§ **Action item**
Only one stretch of the data is wanted: the line containing "While it would", the line containing "Since the Scala", and every line between them, copied exactly.

[Collection entries]
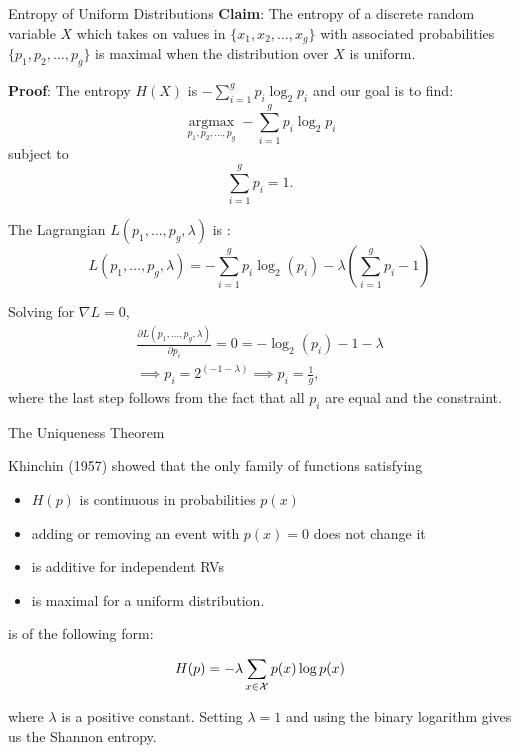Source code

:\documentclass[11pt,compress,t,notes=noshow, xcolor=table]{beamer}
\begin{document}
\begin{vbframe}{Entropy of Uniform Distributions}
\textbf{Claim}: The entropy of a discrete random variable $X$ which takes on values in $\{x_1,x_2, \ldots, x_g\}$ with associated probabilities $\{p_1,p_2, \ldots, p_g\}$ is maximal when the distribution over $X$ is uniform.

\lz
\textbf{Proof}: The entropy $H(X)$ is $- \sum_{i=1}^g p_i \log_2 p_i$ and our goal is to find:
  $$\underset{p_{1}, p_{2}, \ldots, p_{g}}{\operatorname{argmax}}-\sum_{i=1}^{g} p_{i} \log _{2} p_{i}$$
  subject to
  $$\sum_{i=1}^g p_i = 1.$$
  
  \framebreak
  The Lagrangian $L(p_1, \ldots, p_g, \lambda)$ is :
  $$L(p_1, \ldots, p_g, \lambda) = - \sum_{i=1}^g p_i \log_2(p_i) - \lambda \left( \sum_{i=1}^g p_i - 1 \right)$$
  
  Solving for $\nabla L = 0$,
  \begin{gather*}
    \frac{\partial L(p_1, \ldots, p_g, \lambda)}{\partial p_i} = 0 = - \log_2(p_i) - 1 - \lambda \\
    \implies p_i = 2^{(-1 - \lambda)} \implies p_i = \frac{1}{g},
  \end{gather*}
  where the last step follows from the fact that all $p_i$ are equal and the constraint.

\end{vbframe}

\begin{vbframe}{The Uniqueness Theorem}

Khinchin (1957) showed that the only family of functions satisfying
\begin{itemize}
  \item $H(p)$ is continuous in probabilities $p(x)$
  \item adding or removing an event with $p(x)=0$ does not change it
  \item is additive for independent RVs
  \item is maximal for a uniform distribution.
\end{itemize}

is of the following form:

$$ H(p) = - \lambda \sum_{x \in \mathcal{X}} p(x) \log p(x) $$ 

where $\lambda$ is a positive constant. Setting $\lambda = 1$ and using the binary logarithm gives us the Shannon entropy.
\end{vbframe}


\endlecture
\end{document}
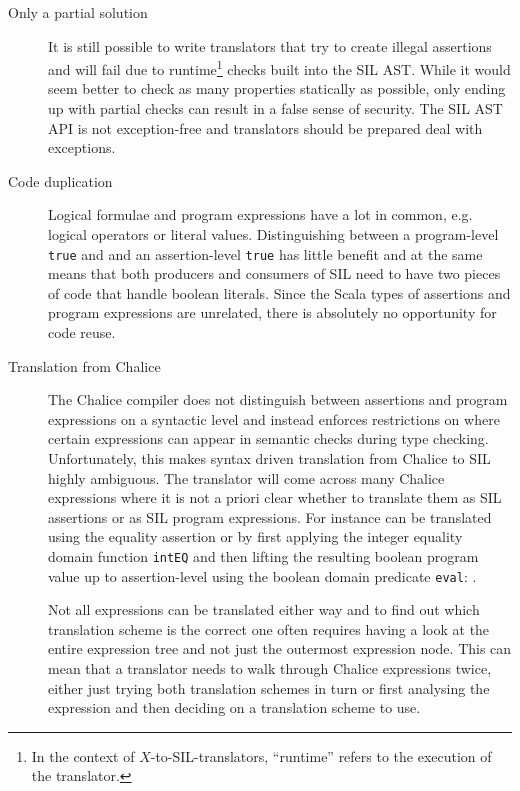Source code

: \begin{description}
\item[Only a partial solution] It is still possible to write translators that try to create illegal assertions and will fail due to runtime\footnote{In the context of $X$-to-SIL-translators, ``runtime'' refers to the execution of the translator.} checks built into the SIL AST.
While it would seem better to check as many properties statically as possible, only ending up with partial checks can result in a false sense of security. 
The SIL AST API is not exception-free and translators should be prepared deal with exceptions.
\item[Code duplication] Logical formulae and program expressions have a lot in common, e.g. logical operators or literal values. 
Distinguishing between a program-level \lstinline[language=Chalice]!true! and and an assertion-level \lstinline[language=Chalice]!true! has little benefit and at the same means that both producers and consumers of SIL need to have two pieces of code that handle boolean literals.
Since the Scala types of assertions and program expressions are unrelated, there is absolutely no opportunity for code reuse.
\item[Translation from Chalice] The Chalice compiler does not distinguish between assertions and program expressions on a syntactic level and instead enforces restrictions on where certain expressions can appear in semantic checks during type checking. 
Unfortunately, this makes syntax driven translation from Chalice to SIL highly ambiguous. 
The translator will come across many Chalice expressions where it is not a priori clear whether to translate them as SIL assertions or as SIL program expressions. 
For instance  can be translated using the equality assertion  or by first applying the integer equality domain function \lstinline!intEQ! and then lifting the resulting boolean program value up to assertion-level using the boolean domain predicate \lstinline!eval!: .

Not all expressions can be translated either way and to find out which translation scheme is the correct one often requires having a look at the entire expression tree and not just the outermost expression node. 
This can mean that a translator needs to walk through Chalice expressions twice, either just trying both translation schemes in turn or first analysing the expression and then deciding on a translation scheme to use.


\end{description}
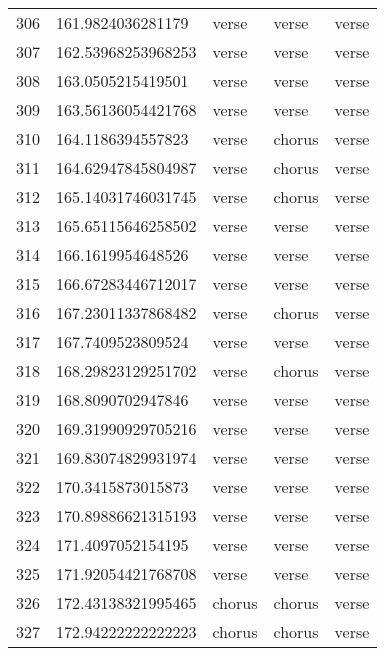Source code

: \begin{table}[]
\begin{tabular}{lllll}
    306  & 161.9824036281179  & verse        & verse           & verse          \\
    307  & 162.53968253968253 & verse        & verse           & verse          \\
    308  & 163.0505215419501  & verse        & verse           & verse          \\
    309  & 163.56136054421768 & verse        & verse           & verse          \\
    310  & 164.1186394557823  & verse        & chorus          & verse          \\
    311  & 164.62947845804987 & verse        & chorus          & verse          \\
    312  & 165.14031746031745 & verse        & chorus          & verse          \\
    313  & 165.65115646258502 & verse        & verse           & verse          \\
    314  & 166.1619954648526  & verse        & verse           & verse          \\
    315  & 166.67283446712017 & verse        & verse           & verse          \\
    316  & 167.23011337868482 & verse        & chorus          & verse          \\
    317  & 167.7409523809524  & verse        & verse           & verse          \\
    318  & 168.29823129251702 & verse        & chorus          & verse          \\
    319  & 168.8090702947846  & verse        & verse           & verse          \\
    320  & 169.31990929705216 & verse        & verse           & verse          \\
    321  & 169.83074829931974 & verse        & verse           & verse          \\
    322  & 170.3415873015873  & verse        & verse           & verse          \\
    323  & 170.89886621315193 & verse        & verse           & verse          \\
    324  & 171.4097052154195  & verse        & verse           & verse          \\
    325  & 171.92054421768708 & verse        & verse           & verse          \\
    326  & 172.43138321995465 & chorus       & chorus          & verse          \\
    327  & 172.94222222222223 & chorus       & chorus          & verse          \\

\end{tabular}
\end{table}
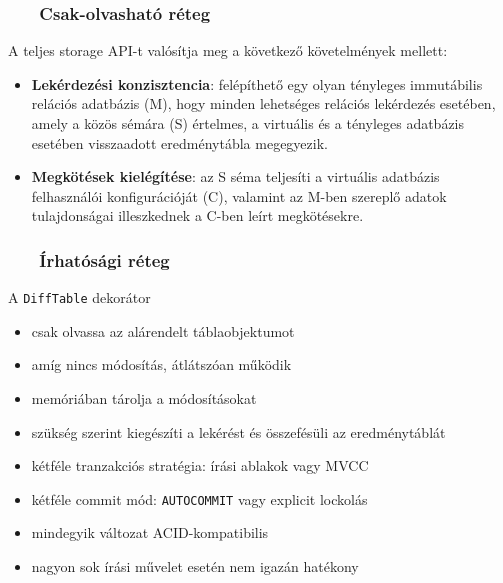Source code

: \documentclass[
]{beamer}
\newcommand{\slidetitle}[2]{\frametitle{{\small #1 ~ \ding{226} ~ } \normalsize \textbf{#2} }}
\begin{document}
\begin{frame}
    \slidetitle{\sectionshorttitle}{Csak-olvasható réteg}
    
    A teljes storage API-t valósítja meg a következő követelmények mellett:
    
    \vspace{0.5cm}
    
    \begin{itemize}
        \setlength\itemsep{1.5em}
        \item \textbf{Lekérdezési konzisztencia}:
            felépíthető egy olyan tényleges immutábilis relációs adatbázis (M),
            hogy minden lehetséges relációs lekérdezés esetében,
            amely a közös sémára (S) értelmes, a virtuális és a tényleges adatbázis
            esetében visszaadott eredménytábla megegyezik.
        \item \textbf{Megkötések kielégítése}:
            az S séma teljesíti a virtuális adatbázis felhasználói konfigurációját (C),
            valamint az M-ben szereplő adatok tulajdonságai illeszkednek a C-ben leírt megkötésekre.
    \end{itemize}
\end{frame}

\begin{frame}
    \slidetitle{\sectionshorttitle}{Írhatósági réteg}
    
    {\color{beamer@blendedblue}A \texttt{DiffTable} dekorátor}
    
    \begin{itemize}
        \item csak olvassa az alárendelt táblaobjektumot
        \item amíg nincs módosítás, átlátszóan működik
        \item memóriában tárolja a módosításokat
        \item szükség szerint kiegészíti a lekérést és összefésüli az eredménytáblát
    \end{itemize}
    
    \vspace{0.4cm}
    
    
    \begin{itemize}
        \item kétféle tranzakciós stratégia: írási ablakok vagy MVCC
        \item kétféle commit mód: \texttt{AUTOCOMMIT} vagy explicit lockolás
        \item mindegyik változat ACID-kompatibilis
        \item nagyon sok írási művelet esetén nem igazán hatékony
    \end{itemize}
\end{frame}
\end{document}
...
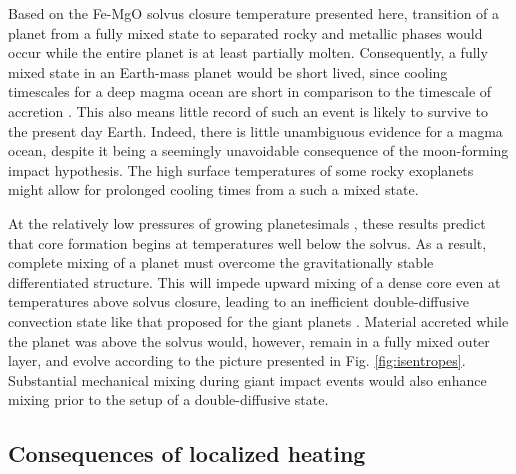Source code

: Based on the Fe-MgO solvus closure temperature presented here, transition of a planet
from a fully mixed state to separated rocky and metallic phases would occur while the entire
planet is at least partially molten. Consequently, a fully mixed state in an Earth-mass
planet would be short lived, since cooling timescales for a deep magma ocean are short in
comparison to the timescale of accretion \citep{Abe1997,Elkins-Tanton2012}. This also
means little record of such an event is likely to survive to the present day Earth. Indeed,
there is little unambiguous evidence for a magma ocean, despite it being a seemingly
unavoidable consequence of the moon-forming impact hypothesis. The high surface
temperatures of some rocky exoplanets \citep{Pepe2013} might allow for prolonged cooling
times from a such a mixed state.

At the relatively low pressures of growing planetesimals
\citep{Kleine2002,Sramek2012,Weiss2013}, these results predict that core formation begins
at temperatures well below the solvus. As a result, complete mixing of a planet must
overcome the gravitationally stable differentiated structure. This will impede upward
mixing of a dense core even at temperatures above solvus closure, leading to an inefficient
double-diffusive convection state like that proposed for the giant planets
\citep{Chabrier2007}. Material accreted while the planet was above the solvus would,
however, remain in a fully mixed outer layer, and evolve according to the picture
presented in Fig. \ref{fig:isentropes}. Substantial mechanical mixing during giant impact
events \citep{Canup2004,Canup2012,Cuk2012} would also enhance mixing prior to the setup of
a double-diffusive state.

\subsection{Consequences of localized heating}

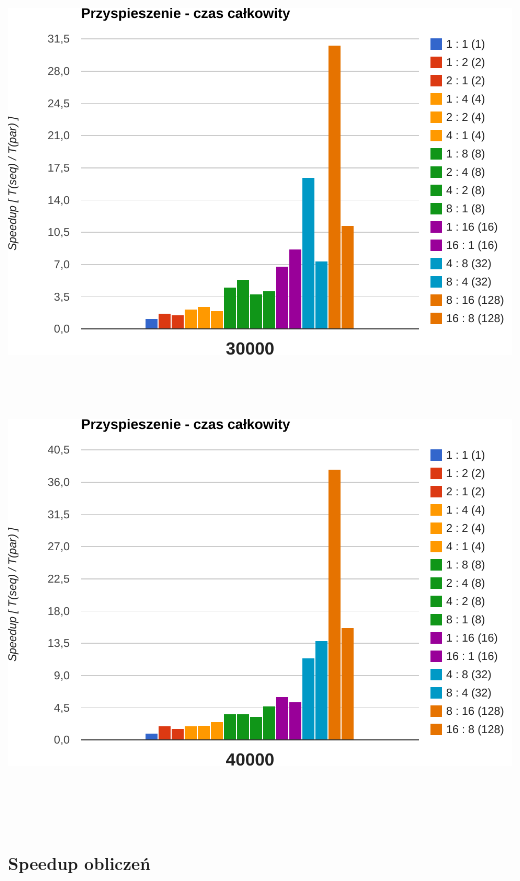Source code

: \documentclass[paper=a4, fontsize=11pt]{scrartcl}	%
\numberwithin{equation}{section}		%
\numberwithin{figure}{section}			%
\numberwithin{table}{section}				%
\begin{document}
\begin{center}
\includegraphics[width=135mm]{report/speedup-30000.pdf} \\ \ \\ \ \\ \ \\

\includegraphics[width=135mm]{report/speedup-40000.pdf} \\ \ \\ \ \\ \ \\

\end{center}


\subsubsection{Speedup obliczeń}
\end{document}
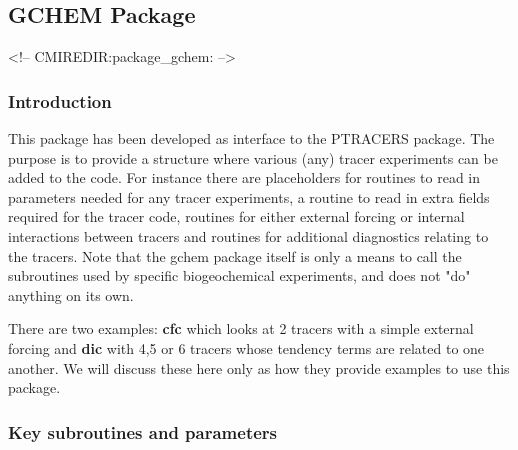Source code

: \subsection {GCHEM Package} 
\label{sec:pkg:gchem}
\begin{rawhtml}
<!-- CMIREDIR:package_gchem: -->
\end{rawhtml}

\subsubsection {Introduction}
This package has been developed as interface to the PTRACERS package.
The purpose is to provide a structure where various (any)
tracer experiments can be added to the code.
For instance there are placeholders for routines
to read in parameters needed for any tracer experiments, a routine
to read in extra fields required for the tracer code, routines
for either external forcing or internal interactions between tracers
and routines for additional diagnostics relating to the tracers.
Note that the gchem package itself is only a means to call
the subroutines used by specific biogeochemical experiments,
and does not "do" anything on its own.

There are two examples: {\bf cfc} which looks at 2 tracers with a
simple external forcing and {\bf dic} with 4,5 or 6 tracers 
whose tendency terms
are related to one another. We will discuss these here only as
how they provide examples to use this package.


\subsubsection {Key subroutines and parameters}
* * *
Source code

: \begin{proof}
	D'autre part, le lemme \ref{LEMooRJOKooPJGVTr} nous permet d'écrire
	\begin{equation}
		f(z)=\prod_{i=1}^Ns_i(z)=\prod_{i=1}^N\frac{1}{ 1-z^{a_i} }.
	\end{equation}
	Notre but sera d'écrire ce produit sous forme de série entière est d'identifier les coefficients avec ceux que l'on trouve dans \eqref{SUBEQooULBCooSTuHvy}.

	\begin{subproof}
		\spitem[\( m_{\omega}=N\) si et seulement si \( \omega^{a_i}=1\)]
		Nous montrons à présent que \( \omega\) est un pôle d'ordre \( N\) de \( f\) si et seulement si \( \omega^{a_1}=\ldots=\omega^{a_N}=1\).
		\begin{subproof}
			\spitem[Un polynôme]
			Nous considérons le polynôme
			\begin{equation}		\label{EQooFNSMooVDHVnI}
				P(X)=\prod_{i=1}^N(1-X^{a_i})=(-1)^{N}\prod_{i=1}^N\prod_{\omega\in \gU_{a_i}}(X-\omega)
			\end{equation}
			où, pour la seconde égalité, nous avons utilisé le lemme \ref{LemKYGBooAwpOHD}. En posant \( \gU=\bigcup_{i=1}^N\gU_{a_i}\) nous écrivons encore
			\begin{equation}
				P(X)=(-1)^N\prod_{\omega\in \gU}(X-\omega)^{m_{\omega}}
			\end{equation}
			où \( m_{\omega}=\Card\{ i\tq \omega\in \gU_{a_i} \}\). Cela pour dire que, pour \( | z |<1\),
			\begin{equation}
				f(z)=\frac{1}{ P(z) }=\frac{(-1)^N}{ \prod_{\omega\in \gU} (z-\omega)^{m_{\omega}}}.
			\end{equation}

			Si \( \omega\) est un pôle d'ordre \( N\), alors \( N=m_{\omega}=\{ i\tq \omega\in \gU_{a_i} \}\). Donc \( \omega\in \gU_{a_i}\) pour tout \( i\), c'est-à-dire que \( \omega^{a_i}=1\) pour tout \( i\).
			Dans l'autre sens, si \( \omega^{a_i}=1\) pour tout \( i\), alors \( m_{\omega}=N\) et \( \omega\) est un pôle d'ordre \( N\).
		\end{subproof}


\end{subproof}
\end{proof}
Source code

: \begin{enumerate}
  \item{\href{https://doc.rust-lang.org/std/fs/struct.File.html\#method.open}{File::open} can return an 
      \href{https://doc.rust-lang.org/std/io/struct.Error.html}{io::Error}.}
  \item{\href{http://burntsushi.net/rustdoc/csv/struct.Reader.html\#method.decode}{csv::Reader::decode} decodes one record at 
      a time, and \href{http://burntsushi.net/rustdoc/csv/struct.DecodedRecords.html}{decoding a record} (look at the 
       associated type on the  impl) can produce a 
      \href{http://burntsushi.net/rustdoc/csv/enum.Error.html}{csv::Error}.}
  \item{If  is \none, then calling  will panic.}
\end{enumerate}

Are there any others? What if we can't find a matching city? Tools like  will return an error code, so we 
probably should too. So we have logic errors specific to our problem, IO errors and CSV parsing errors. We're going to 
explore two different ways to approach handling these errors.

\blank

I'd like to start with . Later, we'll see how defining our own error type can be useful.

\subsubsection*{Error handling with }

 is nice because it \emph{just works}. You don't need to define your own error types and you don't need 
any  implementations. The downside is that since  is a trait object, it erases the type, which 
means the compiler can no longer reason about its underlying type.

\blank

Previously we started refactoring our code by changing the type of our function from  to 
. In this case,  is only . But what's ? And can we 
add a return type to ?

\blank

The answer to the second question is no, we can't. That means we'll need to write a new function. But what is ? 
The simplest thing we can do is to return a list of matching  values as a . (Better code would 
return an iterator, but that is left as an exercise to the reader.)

§ **Written answer**
While it would seem better to check as many properties statically as possible, only ending up with partial checks can result in a false sense of security. 
The SIL AST API is not exception-free and translators should be prepared deal with exceptions.
\item[Code duplication] Logical formulae and program expressions have a lot in common, e.g. logical operators or literal values. 
Distinguishing between a program-level \lstinline[language=Chalice]!true! and and an assertion-level \lstinline[language=Chalice]!true! has little benefit and at the same means that both producers and consumers of SIL need to have two pieces of code that handle boolean literals.
Since the Scala types of assertions and program expressions are unrelated, there is absolutely no opportunity for code reuse.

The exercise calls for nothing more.